PS: Depois comento o anexo do livro que se chama “Questões Sobre o Movimento Gay e Lésbico” e que acho muito interessante. Sobre o que acontece atualmente em Pindorama sobre o assunto, texto interessante aqui.
*BOUDIEU, Pierre.(1998) La Domination Masculine, Paris, Seuil.

segunda-feira, 14 de julho de 2008

Vigilância Sanitária

Estava relendo umas coisas sobre metodologia da pesquisa na sociologia para reavivar a memória com alguns procedimentos quando me deparei com a seguinte frase:



“ A educação do pensamento científico ganharia em explicitar essa vigilância da vigilância que é a nítida consciência da aplicação rigorosa de um método. No caso, o método bem designado desempenha o papel de um superego bem psicanalisado no sentido em que os erros aparecem em uma atmosfera serena; além de não serem dolorosos, são sobretudo educativos.” (G. Bachelard... em algum lugar do Racionalismo Aplicado.Meus itálicos).


Eu já havia lido isso antes. Meu projeto de tese foi formulado em cima dessa postura da “vigilância da vigilância” por acreditar que em sociologia, mais do que em outras disciplinas, os métodos escolhidos informam sobre o tipo de conhecimento a ser elaborado. E que os erros de procedimento, que só podem ser julgados se comparados a outros, são os motores do rigor e da qualidade do trabalho propriamente analítico. Dessa forma historicizei meu projeto sendo sua própria feitura uma genealogia dos procedimentos e das escolhas adotadas para construção de minha problemática de estudo e objeto. Resultado: fui questionado a respeito da forma (que não trazia a clareza –respostas- de como as tarefas iriam ser realizadas) e do conteúdo (ora eu tinha dois objetos de estudo e não um, ora eu não tinha nemnhum objeto de estudo nítido). Além disso, ouvi uma piada a respeito da vigilância sanitária, que não levei a sério porque imagino que algumas posturas intelectuais podem realmente servir de profilaxia no domínio da produção de idéias.

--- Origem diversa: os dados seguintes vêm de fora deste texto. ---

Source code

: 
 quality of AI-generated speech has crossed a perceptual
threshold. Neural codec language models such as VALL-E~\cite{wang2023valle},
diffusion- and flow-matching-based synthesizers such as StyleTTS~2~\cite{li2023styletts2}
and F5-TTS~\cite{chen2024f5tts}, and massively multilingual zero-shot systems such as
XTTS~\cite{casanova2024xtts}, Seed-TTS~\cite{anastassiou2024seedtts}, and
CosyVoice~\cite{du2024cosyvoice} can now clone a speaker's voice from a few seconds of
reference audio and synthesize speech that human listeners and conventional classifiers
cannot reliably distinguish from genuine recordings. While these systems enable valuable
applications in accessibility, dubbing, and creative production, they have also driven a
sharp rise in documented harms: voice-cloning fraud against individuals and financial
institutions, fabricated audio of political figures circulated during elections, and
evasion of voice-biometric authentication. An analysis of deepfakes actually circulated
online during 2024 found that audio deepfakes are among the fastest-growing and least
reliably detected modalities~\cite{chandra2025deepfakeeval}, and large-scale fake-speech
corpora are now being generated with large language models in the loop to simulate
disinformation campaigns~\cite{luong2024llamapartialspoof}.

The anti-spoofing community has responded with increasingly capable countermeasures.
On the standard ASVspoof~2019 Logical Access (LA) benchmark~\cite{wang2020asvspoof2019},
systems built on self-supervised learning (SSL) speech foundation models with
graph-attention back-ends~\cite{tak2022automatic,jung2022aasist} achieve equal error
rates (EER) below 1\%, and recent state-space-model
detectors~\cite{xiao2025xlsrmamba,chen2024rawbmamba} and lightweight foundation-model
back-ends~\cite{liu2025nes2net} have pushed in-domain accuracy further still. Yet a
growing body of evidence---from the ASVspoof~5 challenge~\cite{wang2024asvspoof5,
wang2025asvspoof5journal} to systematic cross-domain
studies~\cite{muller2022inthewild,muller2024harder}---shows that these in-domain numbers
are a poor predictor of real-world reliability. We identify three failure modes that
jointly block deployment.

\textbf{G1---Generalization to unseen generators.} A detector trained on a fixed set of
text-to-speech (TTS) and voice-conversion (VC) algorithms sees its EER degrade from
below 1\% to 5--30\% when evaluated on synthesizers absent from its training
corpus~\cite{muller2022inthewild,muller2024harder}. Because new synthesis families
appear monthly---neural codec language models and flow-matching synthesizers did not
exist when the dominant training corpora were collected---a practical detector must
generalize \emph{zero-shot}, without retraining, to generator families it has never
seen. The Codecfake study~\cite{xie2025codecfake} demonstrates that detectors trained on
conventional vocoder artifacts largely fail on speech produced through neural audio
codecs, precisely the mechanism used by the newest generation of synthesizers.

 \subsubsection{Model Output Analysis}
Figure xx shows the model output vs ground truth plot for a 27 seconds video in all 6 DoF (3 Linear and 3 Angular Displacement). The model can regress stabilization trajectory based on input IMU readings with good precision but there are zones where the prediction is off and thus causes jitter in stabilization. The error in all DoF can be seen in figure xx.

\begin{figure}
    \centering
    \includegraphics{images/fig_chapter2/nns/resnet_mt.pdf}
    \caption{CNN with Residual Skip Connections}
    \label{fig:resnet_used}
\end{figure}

Mas o que me veio a mente ao reler isso é que nunca havia dado a devida importância ao paralelo feito por Bacherlard entre o processo de produção do conhecimento e a psicanálise. “Erros aparecidos numa atsmosfera serena” ecoam aos meus ouvidos como um pedido, uma súplica por um contexto de produção que se assemelhe mais com a “situação de análise” de uma relação psicanalítica. Lugar onde na “suspensão das dores” encontraríamos forças para “compreendermos melhor a nós mesmos” porque o confrotar-se consigo mesmo, nos termos novos da relação analítica, impõe limites ao superego, numa vigilância da vigilância pacificadora do Eu.